FortePiano

by Im_All_Teeth



Category: Harry Potter - J. K. Rowling
Genre: Angst, Angst and Feels, Canon Compliant, F/M, Hogwarts, Music, Oneshot, Piano, Sad, Tags Are Hard
Language: English
Status: Completed
Published: 2018-07-07
Updated: 2018-07-07
Packaged: 2019-06-06 13:28:29
Rating: General Audiences
Warnings: No Archive Warnings Apply
Chapters: 1
Words: 3,986
Publisher: archiveofourown.org
Story URL: https://archiveofourown.org/works/15195764
Author URL: https://archiveofourown.org/users/Im_All_Teeth/pseuds/Im_All_Teeth
Summary: "He actually didn't like having to sit down at the bench and memorize songs, notes, chords, but he loved the satisfaction he felt when music was played well and there was rarely anyone around who could play piano better than he could." One shot. Dramione. Canon-compliant (which means it's sad).





	FortePiano

He played the piano like a quick fuck with a girl he loved so much he hated her.
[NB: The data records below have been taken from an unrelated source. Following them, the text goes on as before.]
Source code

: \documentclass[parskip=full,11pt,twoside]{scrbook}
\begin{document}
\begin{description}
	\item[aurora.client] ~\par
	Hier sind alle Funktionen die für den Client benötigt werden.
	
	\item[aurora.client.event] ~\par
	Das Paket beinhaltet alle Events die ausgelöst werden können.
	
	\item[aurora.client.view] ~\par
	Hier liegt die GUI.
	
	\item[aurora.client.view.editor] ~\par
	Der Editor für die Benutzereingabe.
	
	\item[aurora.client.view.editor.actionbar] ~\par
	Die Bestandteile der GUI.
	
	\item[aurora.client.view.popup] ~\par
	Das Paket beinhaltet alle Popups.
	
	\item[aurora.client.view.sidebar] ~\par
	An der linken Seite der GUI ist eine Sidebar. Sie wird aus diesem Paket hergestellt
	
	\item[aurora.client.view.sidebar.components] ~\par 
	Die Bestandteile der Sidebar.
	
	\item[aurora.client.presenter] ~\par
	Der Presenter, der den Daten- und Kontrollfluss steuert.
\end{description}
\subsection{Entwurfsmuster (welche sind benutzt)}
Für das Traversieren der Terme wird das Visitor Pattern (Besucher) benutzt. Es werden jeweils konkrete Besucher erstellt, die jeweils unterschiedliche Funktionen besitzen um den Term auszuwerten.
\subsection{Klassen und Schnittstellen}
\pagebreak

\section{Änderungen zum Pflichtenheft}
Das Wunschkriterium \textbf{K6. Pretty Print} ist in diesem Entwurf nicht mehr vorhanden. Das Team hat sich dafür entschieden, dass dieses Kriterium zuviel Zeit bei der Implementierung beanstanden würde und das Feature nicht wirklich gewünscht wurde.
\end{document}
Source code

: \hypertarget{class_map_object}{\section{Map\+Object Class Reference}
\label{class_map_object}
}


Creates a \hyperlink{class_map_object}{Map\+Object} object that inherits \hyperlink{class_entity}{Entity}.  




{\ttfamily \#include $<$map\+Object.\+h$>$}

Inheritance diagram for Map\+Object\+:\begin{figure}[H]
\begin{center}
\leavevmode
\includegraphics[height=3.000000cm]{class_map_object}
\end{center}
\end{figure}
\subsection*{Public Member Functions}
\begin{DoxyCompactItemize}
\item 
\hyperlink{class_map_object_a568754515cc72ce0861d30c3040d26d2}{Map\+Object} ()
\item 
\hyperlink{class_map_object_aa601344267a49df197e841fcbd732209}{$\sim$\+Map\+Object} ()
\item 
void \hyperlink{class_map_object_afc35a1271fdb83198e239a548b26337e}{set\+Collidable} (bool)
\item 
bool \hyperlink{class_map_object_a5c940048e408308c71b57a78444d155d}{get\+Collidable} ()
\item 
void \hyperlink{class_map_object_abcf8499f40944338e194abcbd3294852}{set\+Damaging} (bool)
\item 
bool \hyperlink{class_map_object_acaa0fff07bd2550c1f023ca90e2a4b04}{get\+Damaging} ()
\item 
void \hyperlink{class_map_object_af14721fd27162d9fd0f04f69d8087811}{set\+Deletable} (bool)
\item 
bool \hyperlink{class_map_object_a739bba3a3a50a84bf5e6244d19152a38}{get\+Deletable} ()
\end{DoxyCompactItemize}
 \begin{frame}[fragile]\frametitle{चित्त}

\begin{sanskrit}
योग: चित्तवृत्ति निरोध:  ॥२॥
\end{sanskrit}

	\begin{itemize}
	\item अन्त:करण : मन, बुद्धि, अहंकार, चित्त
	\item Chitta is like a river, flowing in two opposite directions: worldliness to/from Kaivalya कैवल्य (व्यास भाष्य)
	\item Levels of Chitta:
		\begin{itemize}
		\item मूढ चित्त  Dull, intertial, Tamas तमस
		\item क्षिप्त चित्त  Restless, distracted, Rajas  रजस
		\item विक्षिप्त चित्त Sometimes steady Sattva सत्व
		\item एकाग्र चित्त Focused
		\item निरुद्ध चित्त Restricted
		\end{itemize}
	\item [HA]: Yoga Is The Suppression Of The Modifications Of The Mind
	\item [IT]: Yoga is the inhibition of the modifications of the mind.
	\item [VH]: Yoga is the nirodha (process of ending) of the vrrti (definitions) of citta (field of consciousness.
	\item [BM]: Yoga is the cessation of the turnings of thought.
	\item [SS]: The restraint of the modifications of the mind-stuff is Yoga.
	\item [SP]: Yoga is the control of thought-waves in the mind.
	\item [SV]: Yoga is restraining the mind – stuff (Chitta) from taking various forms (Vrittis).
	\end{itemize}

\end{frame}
He actually didn't like having to sit down at the bench and memorize songs, notes, chords, but he loved the satisfaction he felt when music was played  _well_  and there was rarely anyone around who could play piano better than he could. There had always been a smooth black piano in his house. His father had purchased it years before he was born, even though no one in his family played at all before Draco.

At the tender age of four, Lucius had signed him up for piano lessons with a hook-nosed old man who had scared him. Draco had cried, hid, and kicked to escape the weekly lessons, but his father was a stubborn man with a heavy hand and very little remorse, so for seven years, he never missed a lesson.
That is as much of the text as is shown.